リクオは未だ文句を呟く氷麗を斜め前に、先ほど見た光景を考えた。
(湖に、人が居た。人な訳がない…と思う)

なぜなら目撃した人影は、『湖の上』に在ったのだ。

「リクオ様!」
「!」
押し殺した氷麗の声にハッと顔を上げれば、また人影が樹々の間に見えた。
2人揃って駆け出せば、土のぬかるむ湖の淵へ出る。

シャンッ、と神楽鈴によく似た音が聴こえた。

「「あ…!」」

目の前の光景に、揃って声を上げる。
ふわり、ふわりと水面を飛ぶ(この表現が合うのかは不明だ)、人の姿。
遠目ではあるが、その動作が彼(か)の姿と釣り合っていないことに目を見開く。

「リクオ様…。

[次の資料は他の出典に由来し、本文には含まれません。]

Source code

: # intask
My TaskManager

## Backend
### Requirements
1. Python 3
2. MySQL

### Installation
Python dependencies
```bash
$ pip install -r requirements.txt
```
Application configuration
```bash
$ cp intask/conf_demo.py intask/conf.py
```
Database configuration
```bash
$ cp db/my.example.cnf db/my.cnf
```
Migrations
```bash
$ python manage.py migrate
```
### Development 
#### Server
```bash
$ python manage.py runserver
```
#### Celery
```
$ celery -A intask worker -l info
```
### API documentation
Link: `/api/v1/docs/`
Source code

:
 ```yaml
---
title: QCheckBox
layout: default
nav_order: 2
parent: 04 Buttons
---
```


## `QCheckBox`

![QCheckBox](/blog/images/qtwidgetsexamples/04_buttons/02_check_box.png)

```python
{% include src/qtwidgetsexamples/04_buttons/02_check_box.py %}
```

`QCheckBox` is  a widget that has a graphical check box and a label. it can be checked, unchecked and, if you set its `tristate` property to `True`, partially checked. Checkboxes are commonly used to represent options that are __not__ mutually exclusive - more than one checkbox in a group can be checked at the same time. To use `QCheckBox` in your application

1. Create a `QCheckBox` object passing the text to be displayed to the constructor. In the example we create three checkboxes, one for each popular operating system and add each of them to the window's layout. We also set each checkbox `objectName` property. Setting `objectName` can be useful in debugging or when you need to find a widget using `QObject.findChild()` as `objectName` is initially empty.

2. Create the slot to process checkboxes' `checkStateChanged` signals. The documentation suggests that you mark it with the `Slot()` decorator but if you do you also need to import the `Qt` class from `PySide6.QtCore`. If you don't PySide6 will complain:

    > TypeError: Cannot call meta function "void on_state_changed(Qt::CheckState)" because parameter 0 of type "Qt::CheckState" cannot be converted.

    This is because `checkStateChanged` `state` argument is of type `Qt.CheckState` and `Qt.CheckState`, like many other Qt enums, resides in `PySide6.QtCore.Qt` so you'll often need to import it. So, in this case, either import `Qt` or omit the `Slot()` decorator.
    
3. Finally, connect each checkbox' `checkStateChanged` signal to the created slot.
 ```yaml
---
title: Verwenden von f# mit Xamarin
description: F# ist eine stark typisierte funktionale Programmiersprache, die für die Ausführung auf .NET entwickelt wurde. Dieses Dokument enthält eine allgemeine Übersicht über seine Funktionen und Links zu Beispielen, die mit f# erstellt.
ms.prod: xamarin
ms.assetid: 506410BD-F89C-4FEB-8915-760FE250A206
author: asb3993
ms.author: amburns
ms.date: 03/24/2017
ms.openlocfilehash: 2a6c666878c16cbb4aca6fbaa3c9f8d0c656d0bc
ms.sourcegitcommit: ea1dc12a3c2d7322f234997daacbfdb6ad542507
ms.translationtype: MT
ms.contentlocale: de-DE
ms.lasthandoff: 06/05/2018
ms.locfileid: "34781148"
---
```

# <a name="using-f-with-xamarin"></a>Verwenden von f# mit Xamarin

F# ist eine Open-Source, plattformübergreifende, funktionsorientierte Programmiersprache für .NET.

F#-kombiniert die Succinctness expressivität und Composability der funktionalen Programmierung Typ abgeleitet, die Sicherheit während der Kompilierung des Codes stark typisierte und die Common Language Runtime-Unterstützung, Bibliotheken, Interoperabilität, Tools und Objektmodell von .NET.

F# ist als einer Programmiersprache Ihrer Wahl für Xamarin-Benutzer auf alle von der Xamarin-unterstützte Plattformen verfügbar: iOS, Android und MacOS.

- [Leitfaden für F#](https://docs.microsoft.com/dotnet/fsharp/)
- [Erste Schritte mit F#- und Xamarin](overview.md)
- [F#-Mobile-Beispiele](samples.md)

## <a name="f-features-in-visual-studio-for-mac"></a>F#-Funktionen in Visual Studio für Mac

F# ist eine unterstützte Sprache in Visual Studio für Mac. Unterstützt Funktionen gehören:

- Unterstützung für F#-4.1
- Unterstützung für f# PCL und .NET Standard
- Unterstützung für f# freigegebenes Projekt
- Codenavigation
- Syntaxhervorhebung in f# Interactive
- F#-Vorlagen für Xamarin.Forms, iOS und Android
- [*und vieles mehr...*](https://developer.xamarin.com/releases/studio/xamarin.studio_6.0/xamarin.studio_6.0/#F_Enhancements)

あの者、水面に触れてないですよ…?」

氷麗の惚けたような声に、更なる説明は不要だろう。
シャンッ、という音は、彼(か)の姿が水面に触れるような着地(地でもないが)の瞬間に聴こえる。
どうすべきか、リクオは氷麗と顔を見合わせた。
ややすると、不意に鈴の音が止まる。

こちらを見た蒼い眼と、視線が合った。

「うわっ?!」
突然、氷麗がリクオの手を掴み森へ駆け戻る。
「ちょ、ちょっとつらら?!」
氷麗は主の声には耳を貸さず、ただ走り続けた。
「危険です! ここは出直すしかありません!」
戻ることを諦め、しかしリクオは言い返す。
「でも悪い『気』は持ってないよ?」
「だから、出直して確かめるんです!」

なんだか矛盾しているような気がしたが、リクオは口にはしなかった。